Like the 19th century Japanese, however, we won’t be able to remain isolated forever. Areva, the French nuclear giant, has signed contracts to revive the Barnwell reprocessing facility. In the end, the company may simply end up taking the material off our hands and shipping it to France – for a hefty price. Areva is already taking enriched uranium from former Soviet weapons, “blending it down” and selling it to us as reactor fuel. Half the light bulbs in America are now fueled by a former Soviet weapon – a swords-into-plowshares triumph that somehow still manages to escape public attention.
The truly sad thing is to see America falling to the back of the pack in a technology we once pioneered. The discovery of nuclear energy was the greatest scientific achievement of the 20th century and will almost certainly come to dominate 21st century energy generation. Yet we are being left behind. Most of the nuclear engineers in this country are now over 50 and will be retiring in another ten years. If they do not impart their knowledge to a new generation, it will be lost forever.
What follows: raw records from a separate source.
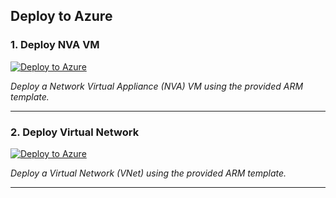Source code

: ## Deploy to Azure

### 1. Deploy NVA VM

[![Deploy to Azure](https://aka.ms/deploytoazurebutton)](https://portal.azure.com/#create/Microsoft.Template/uri/https%3A%2F%2Fraw.githubusercontent.com%2FMicrosoftAzureAaron%2FBicepwiregaurdNVA%2Fmain%2FHATest%2FnvaVM.json)

*Deploy a Network Virtual Appliance (NVA) VM using the provided ARM template.*

---

### 2. Deploy Virtual Network

[![Deploy to Azure](https://aka.ms/deploytoazurebutton)](https://portal.azure.com/#create/Microsoft.Template/uri/https%3A%2F%2Fraw.githubusercontent.com%2FMicrosoftAzureAaron%2FBicepwiregaurdNVA%2Fmain%2FHATest%2Fvnet.json)

*Deploy a Virtual Network (VNet) using the provided ARM template.*

---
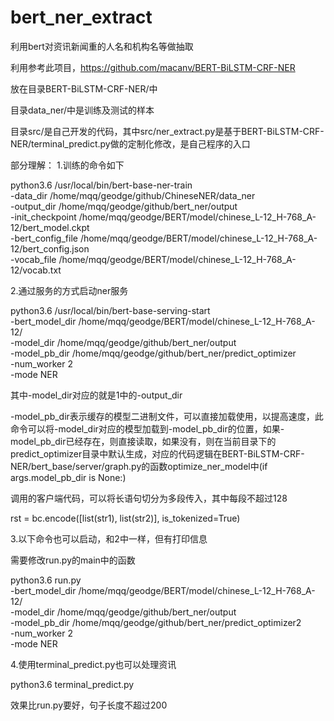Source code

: # bert_ner_extract
利用bert对资讯新闻重的人名和机构名等做抽取

利用参考此项目，https://github.com/macanv/BERT-BiLSTM-CRF-NER

放在目录BERT-BiLSTM-CRF-NER/中


目录data_ner/中是训练及测试的样本


目录src/是自己开发的代码，其中src/ner_extract.py是基于BERT-BiLSTM-CRF-NER/terminal_predict.py做的定制化修改，是自己程序的入口


部分理解：
1.训练的命令如下

python3.6 /usr/local/bin/bert-base-ner-train \
    -data_dir /home/mqq/geodge/github/ChineseNER/data_ner \
    -output_dir /home/mqq/geodge/github/bert_ner/output \
    -init_checkpoint /home/mqq/geodge/BERT/model/chinese_L-12_H-768_A-12/bert_model.ckpt \
    -bert_config_file /home/mqq/geodge/BERT/model/chinese_L-12_H-768_A-12/bert_config.json \
    -vocab_file /home/mqq/geodge/BERT/model/chinese_L-12_H-768_A-12/vocab.txt


2.通过服务的方式启动ner服务

python3.6 /usr/local/bin/bert-base-serving-start \
    -bert_model_dir /home/mqq/geodge/BERT/model/chinese_L-12_H-768_A-12/ \
    -model_dir /home/mqq/geodge/github/bert_ner/output \
    -model_pb_dir /home/mqq/geodge/github/bert_ner/predict_optimizer \
    -num_worker 2 \
    -mode NER

其中-model_dir对应的就是1中的-output_dir

-model_pb_dir表示缓存的模型二进制文件，可以直接加载使用，以提高速度，此命令可以将-model_dir对应的模型加载到-model_pb_dir的位置，如果-model_pb_dir已经存在，则直接读取，如果没有，则在当前目录下的predict_optimizer目录中默认生成，对应的代码逻辑在BERT-BiLSTM-CRF-NER/bert_base/server/graph.py的函数optimize_ner_model中(if args.model_pb_dir is None:)

调用的客户端代码，可以将长语句切分为多段传入，其中每段不超过128

rst = bc.encode([list(str1), list(str2)], is_tokenized=True)


3.以下命令也可以启动，和2中一样，但有打印信息

需要修改run.py的main中的函数

python3.6 run.py \
    -bert_model_dir /home/mqq/geodge/BERT/model/chinese_L-12_H-768_A-12/ \
    -model_dir /home/mqq/geodge/github/bert_ner/output \
    -model_pb_dir /home/mqq/geodge/github/bert_ner/predict_optimizer2 \
    -num_worker 2 \
    -mode NER


4.使用terminal_predict.py也可以处理资讯

python3.6 terminal_predict.py

效果比run.py要好，句子长度不超过200

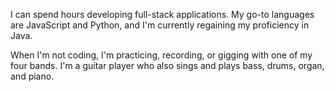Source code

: <!--
**acipo1096/acipo1096** is a ✨ _special_ ✨ repository because its `README.md` (this file) appears on your GitHub profile.

Here are some ideas to get you started:

- 🔭 I’m currently working on ...
- 🌱 I’m currently learning ...
- 👯 I’m looking to collaborate on ...
- 🤔 I’m looking for help with ...
- 💬 Ask me about ...
- 📫 How to reach me: ...
- 😄 Pronouns: ...
- ⚡ Fun fact: ...
-->

I can spend hours developing full-stack applications. My go-to languages are JavaScript and Python, and I'm currently regaining my proficiency in Java.

When I'm not coding, I'm practicing, recording, or gigging with one of my four bands. I'm a guitar player who also sings and plays bass, drums, organ, and piano.

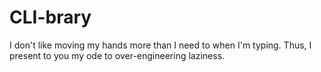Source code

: # CLI-brary #

I don't like moving my hands more than I need to when I'm typing. Thus, I present to you my ode to over-engineering laziness.
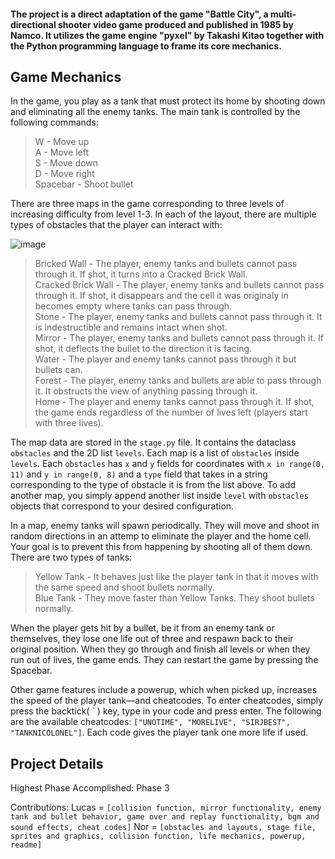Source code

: #### The project is a direct adaptation of the game "Battle City", a multi-directional shooter video game produced and published in 1985 by Namco. It utilizes the game engine "pyxel" by Takashi Kitao together with the Python programming language to frame its core mechanics.

## Game Mechanics

In the game, you play as a tank that must protect its home by shooting down and eliminating all the enemy tanks. The main tank is controlled by the following commands:

> W - Move up<br>A - Move left<br>S - Move down<br>D - Move right<br>Spacebar - Shoot bullet

There are three maps in the game corresponding to three levels of increasing difficulty from level 1-3. In each of the layout, there are multiple types of obstacles that the player can interact with:

![image](https://github.com/norii7/cs12mp1NorLucas/assets/167980560/bef892b5-9237-4769-8c3c-d0e366c35a50)


> Bricked Wall - The player, enemy tanks and bullets cannot pass through it. If shot, it turns into a Cracked Brick Wall.<br>Cracked Brick Wall - The player, enemy tanks and bullets cannot pass through it. If shot, it disappears and the cell it was originaly in becomes empty where tanks can pass through.<br>Stone - The player, enemy tanks and bullets cannot pass through it. It is indestructible and remains intact when shot.<br>Mirror - The player, enemy tanks and bullets cannot pass through it. If shot, it deflects the bullet to the direction it is facing.<br>Water - The player and enemy tanks cannot pass through it but bullets can.<br>Forest - The player, enemy tanks and bullets are able to pass through it. It obstructs the view of anything passing through it.<br>Home - The player and enemy tanks cannot pass through it. If shot, the game ends regardless of the number of lives left (players start with three lives).

The map data are stored in the `stage.py` file. It contains the dataclass `obstacles` and the 2D list `levels`. Each map is a list of `obstacles` inside `levels`. Each `obstacles` has `x` and `y` fields for coordinates with `x in range(0, 11)` and `y in range(0, 8)` and a `type` field that takes in a string corresponding to the type of obstacle it is from the list above. To add another map, you simply append another list inside `level` with `obstacles` objects that correspond to your desired configuration.

In a map, enemy tanks will spawn periodically. They will move and shoot in random directions in an attemp to eliminate the player and the home cell. Your goal is to prevent this from happening by shooting all of them down. There are two types of tanks:

> Yellow Tank - It behaves just like the player tank in that it moves with the same speed and shoot bullets normally.<br>Blue Tank - They move faster than Yellow Tanks. They shoot bullets normally.

When the player gets hit by a bullet, be it from an enemy tank or themselves, they lose one life out of three and respawn back to their original position. When they go through and finish all levels or when they run out of lives, the game ends. They can restart the game by pressing the Spacebar.

Other game features include a powerup, which when picked up, increases the speed of the player tank—and cheatcodes. To enter cheatcodes, simply press the backtick( &#96; ) key, type in your code and press enter. The following are the available cheatcodes: `["UNOTIME", "MORELIVE", "SIRJBEST", "TANKNICOLONEL"]`. Each code gives the player tank one more life if used.

## Project Details

Highest Phase Accomplished: Phase 3

Contributions:
Lucas = `[collision function, mirror functionality, enemy tank and bullet behavior, game over and replay functionality, bgm and sound effects, cheat codes]`
Nor = `[obstacles and layouts, stage file, sprites and graphics, collision function, life mechanics, powerup, readme]`
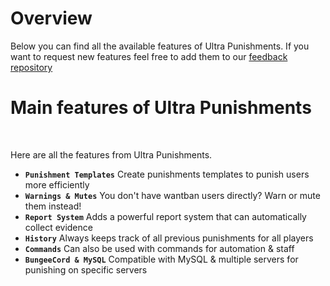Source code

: # Overview
Below you can find all the available features of Ultra Punishments. If you want to request new features feel free to add them to our [feedback repository](https://github.com/TechsCode-Team/Feedback/discussions/categories/suggestions)
<br>

# Main features of Ultra Punishments
<br>

Here are all the features from Ultra Punishments.
<br>

* **`Punishment Templates`**
  Create punishments templates to punish users more efficiently
* **`Warnings & Mutes`**
  You don't have wantban users directly? Warn or mute them instead!
* **`Report System`**
  Adds a powerful report system that can automatically collect evidence
* **`History`**
  Always keeps track of all previous punishments for all players
* **`Commands`**
  Can also be used with commands for automation & staff
* **`BungeeCord & MySQL`**
  Compatible with MySQL & multiple servers for punishing on specific servers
Yet still we continue to dither. In ways, we are like the fading Russian aristocrats in “The Cherry Orchard” who sit nattering amiably about the weather while their prize cherry orchard is being cut down to make way for condominiums.
At one point, Lopakhin, the despised peasant entrepreneur who is developing the property, is about to take leave when Ranevskaya, the family matriarch, addresses him, “Oh, don’t go,” she says. “You’re so . . . . amusing.”
That’s exactly what Steven Chu is saying to the French and Japanese about their reprocessing efforts. “Amusing, perhaps . . . . . but not for us.”